EXERCISE DATA
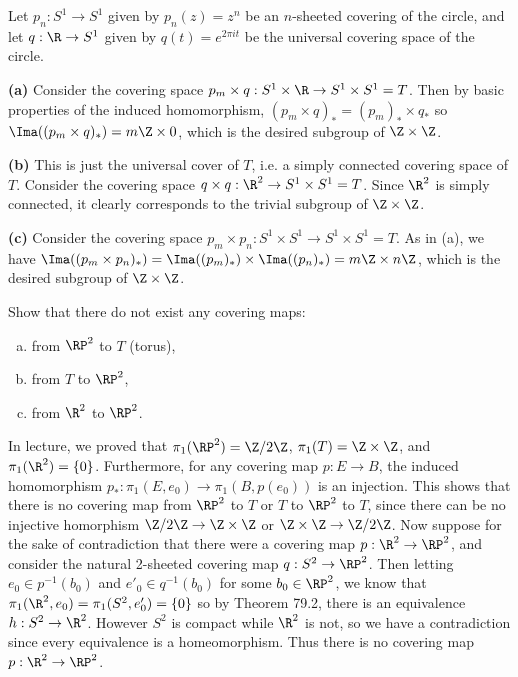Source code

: \documentclass[11pt,letterpaper]{article}
\begin{document}
\begin{solution}
    Let $p_n : S^1 \to S^1$ given by $p_n(z) = z^n$ be an $n$-sheeted covering of the circle, and let $q : \R \to S^1$ given by $q(t)=e^{2\pi i t}$ be the universal covering space of the circle. 

    \textbf{(a)} Consider the covering space $p_m\times q : S^1\times \R \to S^1\times S^1=T$. Then by basic properties of the induced homomorphism, $(p_m\times q)_* = (p_m)_* \times q_*$ so $\Ima((p_m\times q)_*)=m\Z\times 0$, which is the desired subgroup of $\Z\times \Z$. 

    \textbf{(b)} This is just the universal cover of $T$, i.e. a simply connected covering space of $T$. Consider the covering space $q\times q : \R^2 \to S^1\times S^1=T$. Since $\R^2$ is simply connected, it clearly corresponds to the trivial subgroup of $\Z\times \Z$.

    \textbf{(c)} Consider the covering space $p_m\times p_n : S^1\times S^1 \to S^1\times S^1=T$. As in (a), we have $\Ima((p_m\times p_n)_*)=\Ima((p_m)_*)\times \Ima((p_n)_*)=m\Z\times n\Z$, which is the desired subgroup of $\Z\times \Z$.
\end{solution}

\begin{problem}
    Show that there do not exist any covering maps:
    \begin{enumerate}[(a)]
        \item from $\RP^2$ to $T$ (torus),
        \item from $T$ to $\RP^2$,
        \item from $\R^2$ to $\RP^2$.
    \end{enumerate}
\end{problem}

\begin{solution}
    In lecture, we proved that $\pi_1(\RP^2)=\Z/2\Z$, $\pi_1(T)=\Z\times \Z$, and $\pi_1(\R^2)=\{0\}$. Furthermore, for any covering map $p : E \to B$, the induced homomorphism $p_* : \pi_1(E,e_0) \to \pi_1(B, p(e_0))$ is an injection. This shows that there is no covering map from $\RP^2$ to $T$ or $T$ to $\RP^2$ to $T$, since there can be no injective homorphism $\Z /2\Z\to \Z\times \Z$ or $\Z\times \Z \to \Z/2\Z$. Now suppose for the sake of contradiction that there were a covering map $p : \R^2 \to \RP^2$, and consider the natural 2-sheeted covering map $q : S^2 \to \RP^2$. Then letting $e_0\in p^{-1}(b_0)$ and $e'_0\in q^{-1}(b_0)$ for some $b_0\in \RP^2$, we know that $\pi_1(\R^2,e_0)=\pi_1(S^2, e'_0)=\{0\}$ so by Theorem 79.2, there is an equivalence $h : S^2\to \R^2$. However $S^2$ is compact while $\R^2$ is not, so we have a contradiction since every equivalence is a homeomorphism. Thus there is no covering map $p : \R^2\to\RP^2$. 
\end{solution}
\end{document}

INSTRUCTIONS TO FOLLOW
Look through the entries above; copy every line holding the string "item".

WRITTEN SOLUTION
        \item from $\RP^2$ to $T$ (torus),
        \item from $T$ to $\RP^2$,
        \item from $\R^2$ to $\RP^2$.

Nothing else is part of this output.